### WORK INSTRUCTIONS
The listing below begins with the first line you should copy; stop after the line containing "当块被 mmap'd 时设置此位。", and drop every picture.

### EXERCISE INPUTS

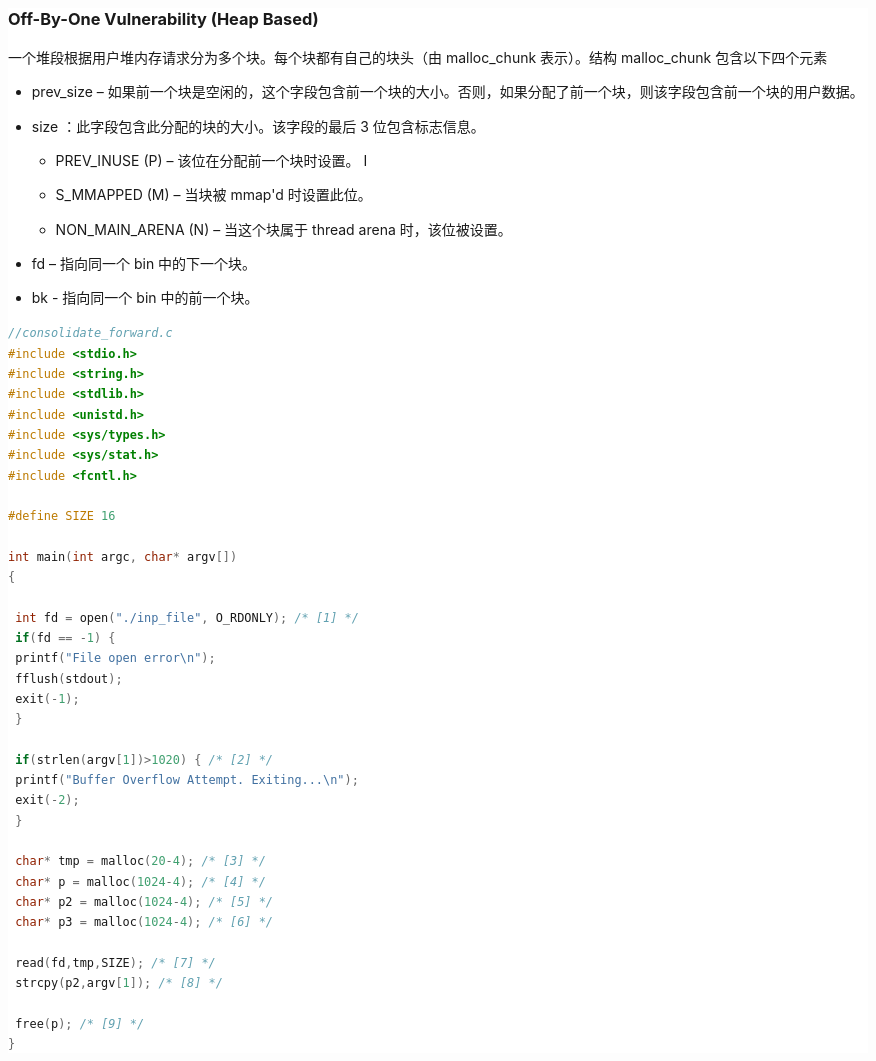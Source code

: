 ### Off-By-One Vulnerability (Heap Based)

一个堆段根据用户堆内存请求分为多个块。每个块都有自己的块头（由 malloc_chunk 表示）。结构 malloc_chunk 包含以下四个元素

- prev_size – 如果前一个块是空闲的，这个字段包含前一个块的大小。否则，如果分配了前一个块，则该字段包含前一个块的用户数据。

- size ：此字段包含此分配的块的大小。该字段的最后 3 位包含标志信息。

  * PREV_INUSE (P) – 该位在分配前一个块时设置。 I

  * S_MMAPPED (M) – 当块被 mmap'd 时设置此位。 

  * NON_MAIN_ARENA (N) – 当这个块属于 thread arena 时，该位被设置。

- fd – 指向同一个 bin 中的下一个块。 

- bk - 指向同一个 bin 中的前一个块。

```C
//consolidate_forward.c
#include <stdio.h>
#include <string.h>
#include <stdlib.h>
#include <unistd.h>
#include <sys/types.h>
#include <sys/stat.h>
#include <fcntl.h>

#define SIZE 16

int main(int argc, char* argv[])
{

 int fd = open("./inp_file", O_RDONLY); /* [1] */
 if(fd == -1) {
 printf("File open error\n");
 fflush(stdout);
 exit(-1);
 }

 if(strlen(argv[1])>1020) { /* [2] */
 printf("Buffer Overflow Attempt. Exiting...\n");
 exit(-2);
 }

 char* tmp = malloc(20-4); /* [3] */
 char* p = malloc(1024-4); /* [4] */
 char* p2 = malloc(1024-4); /* [5] */
 char* p3 = malloc(1024-4); /* [6] */

 read(fd,tmp,SIZE); /* [7] */
 strcpy(p2,argv[1]); /* [8] */

 free(p); /* [9] */
}

```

### YOUR RESPONSE
Source code

: ### Off-By-One Vulnerability (Heap Based)

一个堆段根据用户堆内存请求分为多个块。每个块都有自己的块头（由 malloc_chunk 表示）。结构 malloc_chunk 包含以下四个元素

- prev_size – 如果前一个块是空闲的，这个字段包含前一个块的大小。否则，如果分配了前一个块，则该字段包含前一个块的用户数据。

- size ：此字段包含此分配的块的大小。该字段的最后 3 位包含标志信息。

  * PREV_INUSE (P) – 该位在分配前一个块时设置。 I

  * S_MMAPPED (M) – 当块被 mmap'd 时设置此位。 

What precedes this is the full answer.